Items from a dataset
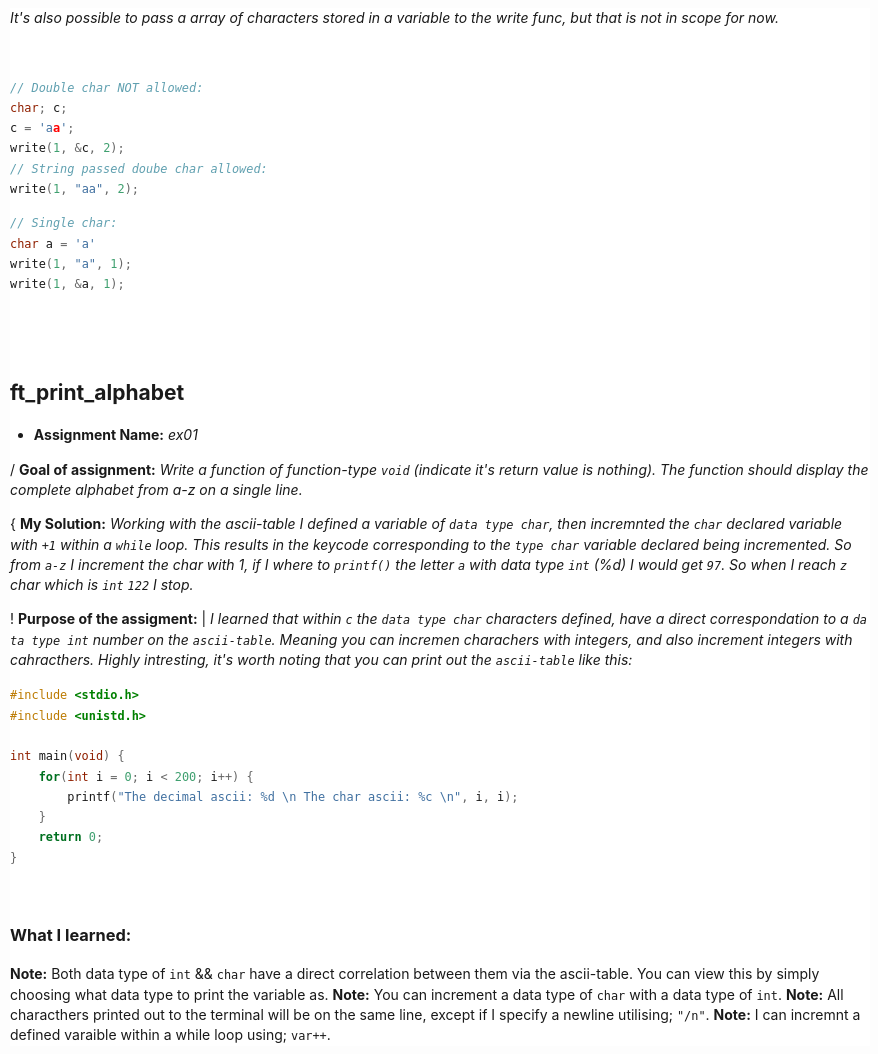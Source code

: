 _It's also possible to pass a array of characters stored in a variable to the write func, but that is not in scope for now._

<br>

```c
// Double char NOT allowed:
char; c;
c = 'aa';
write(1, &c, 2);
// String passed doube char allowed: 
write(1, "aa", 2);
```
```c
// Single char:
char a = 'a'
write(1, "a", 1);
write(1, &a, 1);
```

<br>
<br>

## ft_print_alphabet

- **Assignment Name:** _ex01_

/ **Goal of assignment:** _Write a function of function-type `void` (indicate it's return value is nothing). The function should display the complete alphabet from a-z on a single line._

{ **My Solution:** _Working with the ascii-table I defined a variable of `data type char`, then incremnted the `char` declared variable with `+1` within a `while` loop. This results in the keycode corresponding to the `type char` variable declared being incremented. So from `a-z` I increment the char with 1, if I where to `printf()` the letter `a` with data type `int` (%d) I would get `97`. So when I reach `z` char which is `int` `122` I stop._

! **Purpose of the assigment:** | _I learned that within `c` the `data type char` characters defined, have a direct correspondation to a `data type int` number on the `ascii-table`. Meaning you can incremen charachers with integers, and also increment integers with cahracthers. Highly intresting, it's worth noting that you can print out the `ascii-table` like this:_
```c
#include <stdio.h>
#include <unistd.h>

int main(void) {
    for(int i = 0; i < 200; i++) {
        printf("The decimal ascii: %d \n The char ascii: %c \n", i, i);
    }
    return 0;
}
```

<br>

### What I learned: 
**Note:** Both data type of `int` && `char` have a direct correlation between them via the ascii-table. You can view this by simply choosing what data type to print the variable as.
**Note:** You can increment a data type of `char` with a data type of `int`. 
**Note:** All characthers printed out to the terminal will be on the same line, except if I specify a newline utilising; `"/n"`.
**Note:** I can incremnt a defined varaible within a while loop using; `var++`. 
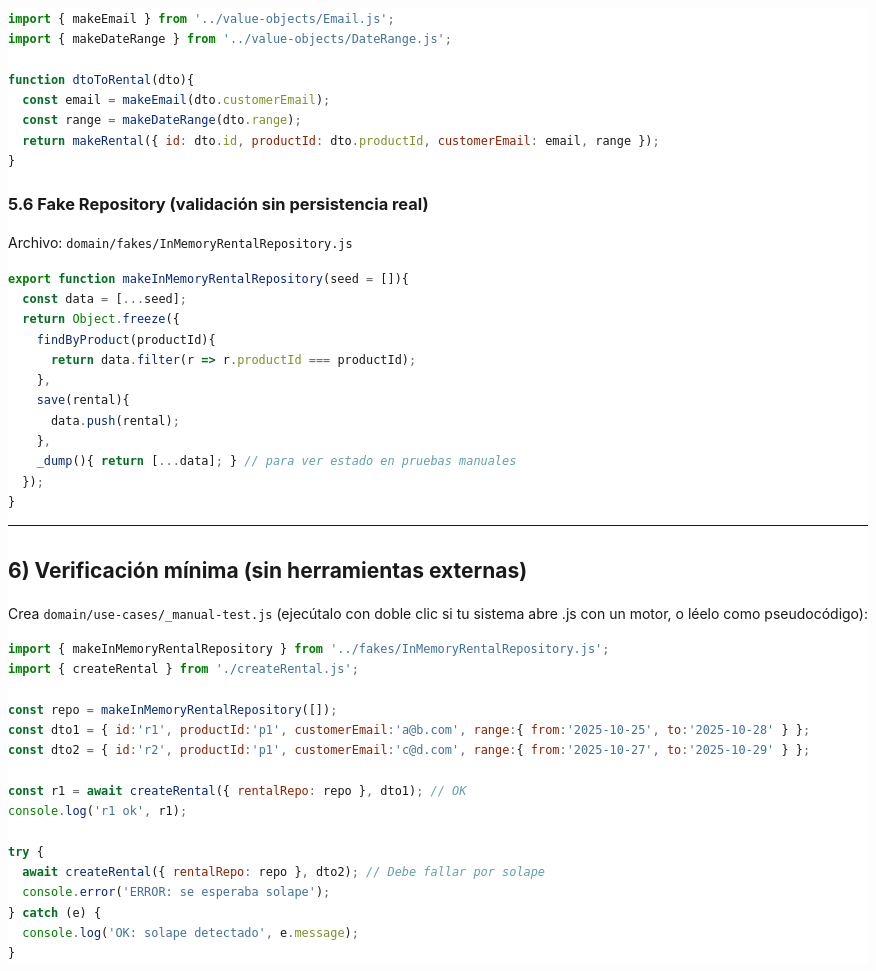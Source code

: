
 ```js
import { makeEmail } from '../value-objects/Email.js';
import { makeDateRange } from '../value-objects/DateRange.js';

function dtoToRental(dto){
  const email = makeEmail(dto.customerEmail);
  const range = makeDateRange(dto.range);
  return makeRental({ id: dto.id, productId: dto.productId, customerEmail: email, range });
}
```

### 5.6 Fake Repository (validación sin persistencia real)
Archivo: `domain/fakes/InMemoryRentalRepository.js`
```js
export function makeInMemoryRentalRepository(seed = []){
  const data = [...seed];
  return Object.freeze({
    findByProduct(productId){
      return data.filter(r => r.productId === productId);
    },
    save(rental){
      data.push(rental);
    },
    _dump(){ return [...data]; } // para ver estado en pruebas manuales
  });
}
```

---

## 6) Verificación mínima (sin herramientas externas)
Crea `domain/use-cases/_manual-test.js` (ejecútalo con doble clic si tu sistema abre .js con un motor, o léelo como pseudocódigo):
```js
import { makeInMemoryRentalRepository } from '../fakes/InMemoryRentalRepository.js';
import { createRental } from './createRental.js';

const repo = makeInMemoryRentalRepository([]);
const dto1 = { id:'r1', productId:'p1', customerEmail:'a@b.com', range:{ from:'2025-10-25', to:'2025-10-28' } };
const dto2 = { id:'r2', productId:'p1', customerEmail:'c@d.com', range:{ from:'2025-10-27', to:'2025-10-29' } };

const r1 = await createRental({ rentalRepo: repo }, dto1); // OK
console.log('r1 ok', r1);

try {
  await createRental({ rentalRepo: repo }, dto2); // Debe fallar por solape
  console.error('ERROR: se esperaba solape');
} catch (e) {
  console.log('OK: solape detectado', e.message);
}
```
* * *
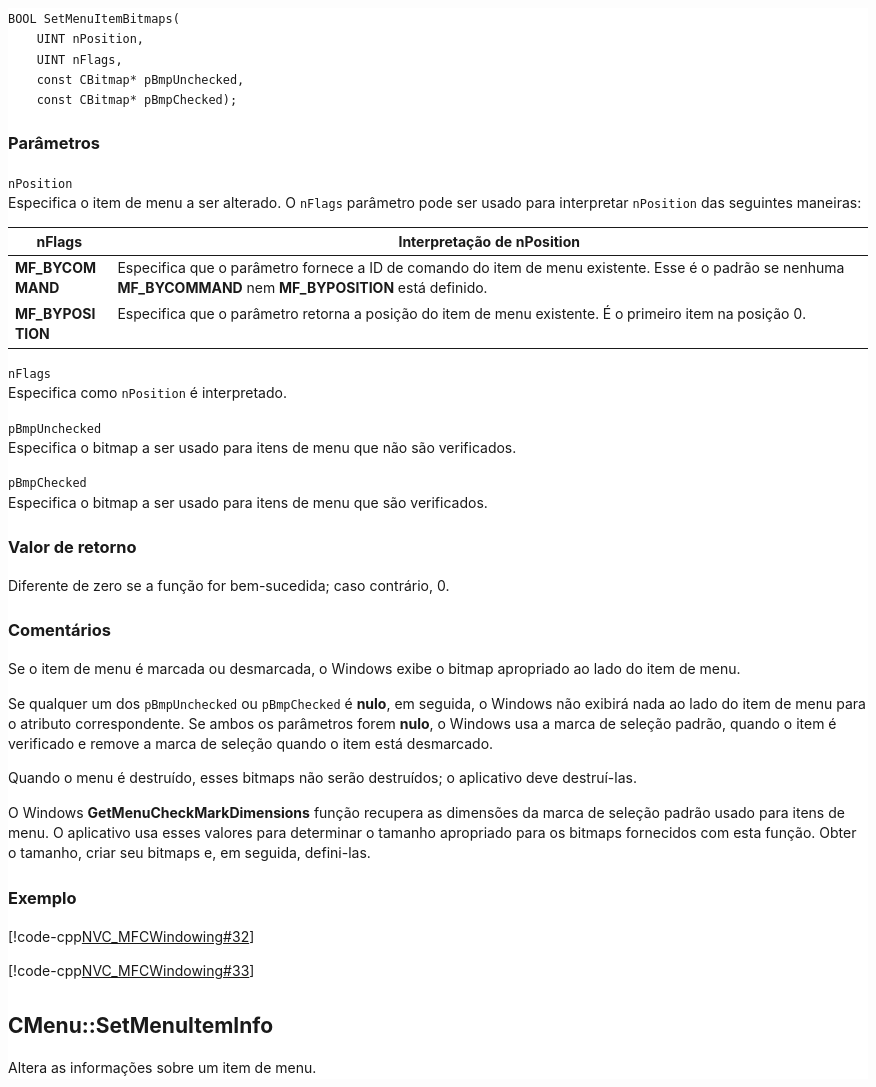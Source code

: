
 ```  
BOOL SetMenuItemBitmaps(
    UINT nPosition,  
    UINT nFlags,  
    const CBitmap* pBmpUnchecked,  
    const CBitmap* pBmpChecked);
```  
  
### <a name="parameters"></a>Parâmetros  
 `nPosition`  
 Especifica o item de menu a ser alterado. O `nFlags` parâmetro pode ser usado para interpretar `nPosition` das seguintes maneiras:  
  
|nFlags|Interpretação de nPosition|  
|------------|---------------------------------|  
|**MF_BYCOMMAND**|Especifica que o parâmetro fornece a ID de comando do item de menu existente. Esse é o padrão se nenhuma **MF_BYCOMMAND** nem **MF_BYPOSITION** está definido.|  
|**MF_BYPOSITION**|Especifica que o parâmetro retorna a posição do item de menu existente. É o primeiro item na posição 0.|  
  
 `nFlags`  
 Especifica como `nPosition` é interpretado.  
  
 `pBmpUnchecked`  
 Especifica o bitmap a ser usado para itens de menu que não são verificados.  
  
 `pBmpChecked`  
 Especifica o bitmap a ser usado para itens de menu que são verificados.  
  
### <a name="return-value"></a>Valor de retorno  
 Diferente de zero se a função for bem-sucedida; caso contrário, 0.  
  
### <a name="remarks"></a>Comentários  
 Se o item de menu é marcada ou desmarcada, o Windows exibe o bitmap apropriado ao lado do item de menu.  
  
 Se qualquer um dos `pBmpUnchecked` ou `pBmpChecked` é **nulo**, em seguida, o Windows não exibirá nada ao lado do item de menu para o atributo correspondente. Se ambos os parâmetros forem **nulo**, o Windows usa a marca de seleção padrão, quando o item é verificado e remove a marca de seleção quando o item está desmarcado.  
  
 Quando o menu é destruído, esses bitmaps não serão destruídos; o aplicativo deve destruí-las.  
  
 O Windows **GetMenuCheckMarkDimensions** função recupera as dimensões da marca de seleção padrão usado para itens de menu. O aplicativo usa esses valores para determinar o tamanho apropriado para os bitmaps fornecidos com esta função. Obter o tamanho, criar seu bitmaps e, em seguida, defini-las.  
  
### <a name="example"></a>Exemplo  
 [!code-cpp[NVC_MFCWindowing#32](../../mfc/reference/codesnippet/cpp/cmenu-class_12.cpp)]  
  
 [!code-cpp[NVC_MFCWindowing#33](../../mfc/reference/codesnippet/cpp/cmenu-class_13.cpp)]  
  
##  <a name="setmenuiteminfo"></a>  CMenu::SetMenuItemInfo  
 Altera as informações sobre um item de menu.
--
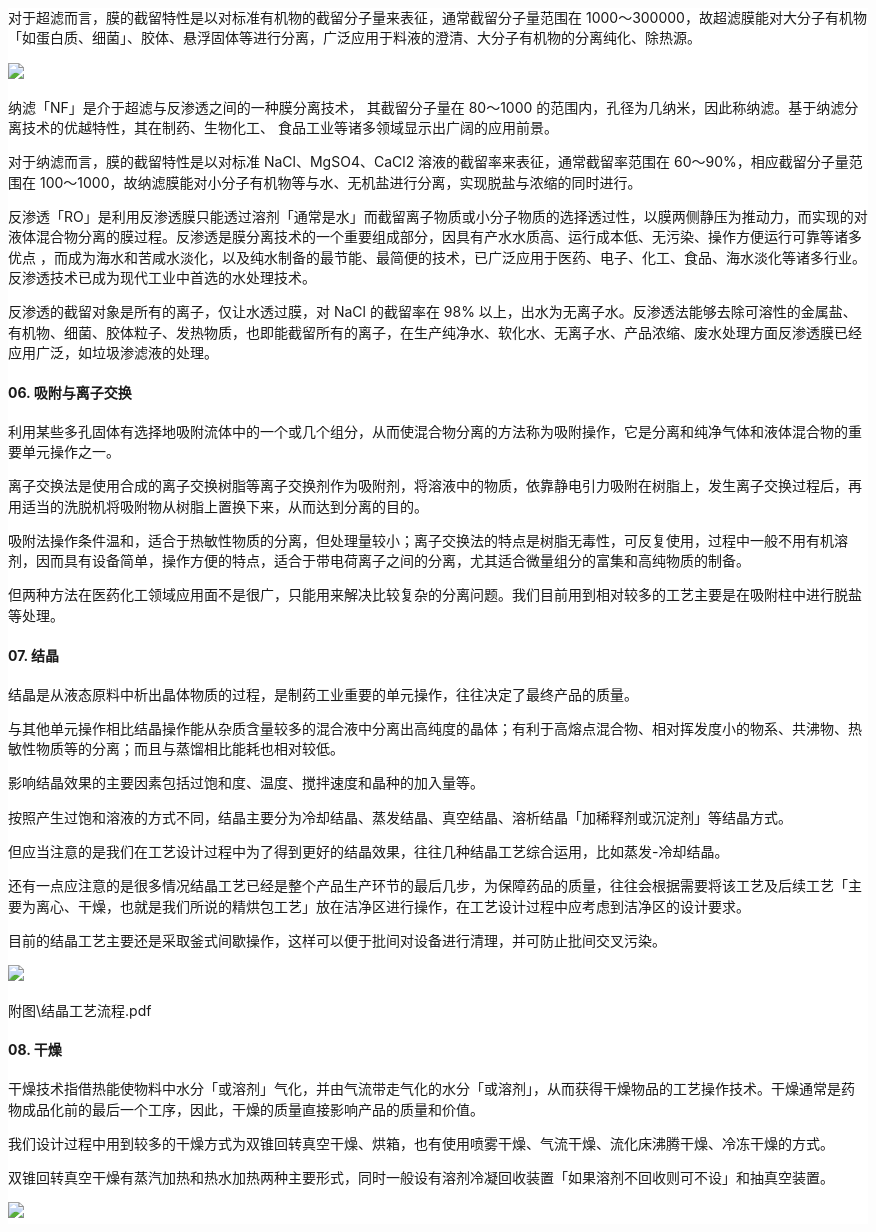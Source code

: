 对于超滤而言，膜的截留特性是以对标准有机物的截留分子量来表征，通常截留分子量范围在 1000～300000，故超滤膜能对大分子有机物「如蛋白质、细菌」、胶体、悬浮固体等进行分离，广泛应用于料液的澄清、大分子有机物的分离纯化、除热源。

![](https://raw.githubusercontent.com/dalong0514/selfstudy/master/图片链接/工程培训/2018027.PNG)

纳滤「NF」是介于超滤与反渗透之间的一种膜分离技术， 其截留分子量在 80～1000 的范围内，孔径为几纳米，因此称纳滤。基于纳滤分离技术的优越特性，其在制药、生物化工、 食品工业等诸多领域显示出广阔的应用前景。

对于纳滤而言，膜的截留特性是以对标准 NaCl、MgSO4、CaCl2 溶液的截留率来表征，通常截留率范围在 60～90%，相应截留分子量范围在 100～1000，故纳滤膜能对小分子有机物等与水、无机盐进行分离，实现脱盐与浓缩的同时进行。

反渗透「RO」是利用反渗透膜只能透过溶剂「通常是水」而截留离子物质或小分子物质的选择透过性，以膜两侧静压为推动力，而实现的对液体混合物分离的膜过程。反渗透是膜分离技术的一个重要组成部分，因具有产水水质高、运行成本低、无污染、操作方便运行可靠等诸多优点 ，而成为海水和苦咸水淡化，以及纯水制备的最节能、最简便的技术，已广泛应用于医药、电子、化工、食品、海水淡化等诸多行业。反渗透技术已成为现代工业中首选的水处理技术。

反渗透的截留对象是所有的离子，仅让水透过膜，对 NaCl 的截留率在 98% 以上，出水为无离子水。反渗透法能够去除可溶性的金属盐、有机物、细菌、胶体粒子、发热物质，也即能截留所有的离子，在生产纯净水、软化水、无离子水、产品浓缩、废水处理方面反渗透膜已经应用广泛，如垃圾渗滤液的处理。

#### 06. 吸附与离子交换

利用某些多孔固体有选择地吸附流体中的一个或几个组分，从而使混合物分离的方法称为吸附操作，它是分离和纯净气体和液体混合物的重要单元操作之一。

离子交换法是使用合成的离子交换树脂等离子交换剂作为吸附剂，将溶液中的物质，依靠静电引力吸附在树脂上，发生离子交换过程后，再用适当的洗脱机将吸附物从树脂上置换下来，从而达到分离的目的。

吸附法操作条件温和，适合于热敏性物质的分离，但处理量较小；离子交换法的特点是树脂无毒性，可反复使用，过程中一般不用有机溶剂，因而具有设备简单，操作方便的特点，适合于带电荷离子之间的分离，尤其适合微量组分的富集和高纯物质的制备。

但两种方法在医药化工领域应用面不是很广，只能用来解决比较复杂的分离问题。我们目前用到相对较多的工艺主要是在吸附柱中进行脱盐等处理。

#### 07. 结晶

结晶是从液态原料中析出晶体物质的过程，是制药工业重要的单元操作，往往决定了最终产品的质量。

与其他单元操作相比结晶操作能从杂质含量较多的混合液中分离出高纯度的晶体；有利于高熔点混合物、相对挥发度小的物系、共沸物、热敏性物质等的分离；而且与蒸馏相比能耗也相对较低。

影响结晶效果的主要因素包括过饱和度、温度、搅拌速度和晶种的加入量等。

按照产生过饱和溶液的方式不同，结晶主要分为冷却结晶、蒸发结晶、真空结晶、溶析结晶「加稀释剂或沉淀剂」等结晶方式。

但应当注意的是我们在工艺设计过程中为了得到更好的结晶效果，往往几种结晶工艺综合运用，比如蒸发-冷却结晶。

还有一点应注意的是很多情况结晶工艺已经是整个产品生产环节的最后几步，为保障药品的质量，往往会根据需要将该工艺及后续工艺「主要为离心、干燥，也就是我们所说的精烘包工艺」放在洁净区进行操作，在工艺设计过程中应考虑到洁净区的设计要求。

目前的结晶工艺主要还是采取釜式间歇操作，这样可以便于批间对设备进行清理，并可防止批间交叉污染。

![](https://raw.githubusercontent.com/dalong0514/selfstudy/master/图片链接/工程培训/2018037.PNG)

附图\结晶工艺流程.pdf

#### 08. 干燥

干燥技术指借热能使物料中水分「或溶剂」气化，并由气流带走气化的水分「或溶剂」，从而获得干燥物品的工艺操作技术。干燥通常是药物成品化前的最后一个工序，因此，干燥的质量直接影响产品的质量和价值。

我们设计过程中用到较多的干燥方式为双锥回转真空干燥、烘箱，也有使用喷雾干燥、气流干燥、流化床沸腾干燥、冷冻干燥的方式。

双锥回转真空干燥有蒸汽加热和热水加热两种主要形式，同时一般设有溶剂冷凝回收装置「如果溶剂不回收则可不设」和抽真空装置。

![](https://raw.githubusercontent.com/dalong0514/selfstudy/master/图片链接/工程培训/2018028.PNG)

◆ Instructions for the task ◆
Transcribe the lines above between the line holding "scope for now._" and the line holding "the variable as.", inclusive, exactly as they stand and with nothing added.

◆ Task answer ◆
: _It's also possible to pass a array of characters stored in a variable to the write func, but that is not in scope for now._

<br>

```c
// Double char NOT allowed:
char; c;
c = 'aa';
write(1, &c, 2);
// String passed doube char allowed: 
write(1, "aa", 2);
```
```c
// Single char:
char a = 'a'
write(1, "a", 1);
write(1, &a, 1);
```

<br>
<br>

## ft_print_alphabet

- **Assignment Name:** _ex01_

/ **Goal of assignment:** _Write a function of function-type `void` (indicate it's return value is nothing). The function should display the complete alphabet from a-z on a single line._

{ **My Solution:** _Working with the ascii-table I defined a variable of `data type char`, then incremnted the `char` declared variable with `+1` within a `while` loop. This results in the keycode corresponding to the `type char` variable declared being incremented. So from `a-z` I increment the char with 1, if I where to `printf()` the letter `a` with data type `int` (%d) I would get `97`. So when I reach `z` char which is `int` `122` I stop._

! **Purpose of the assigment:** | _I learned that within `c` the `data type char` characters defined, have a direct correspondation to a `data type int` number on the `ascii-table`. Meaning you can incremen charachers with integers, and also increment integers with cahracthers. Highly intresting, it's worth noting that you can print out the `ascii-table` like this:_
```c
#include <stdio.h>
#include <unistd.h>

int main(void) {
    for(int i = 0; i < 200; i++) {
        printf("The decimal ascii: %d \n The char ascii: %c \n", i, i);
    }
    return 0;
}
```

<br>

### What I learned: 
**Note:** Both data type of `int` && `char` have a direct correlation between them via the ascii-table. You can view this by simply choosing what data type to print the variable as.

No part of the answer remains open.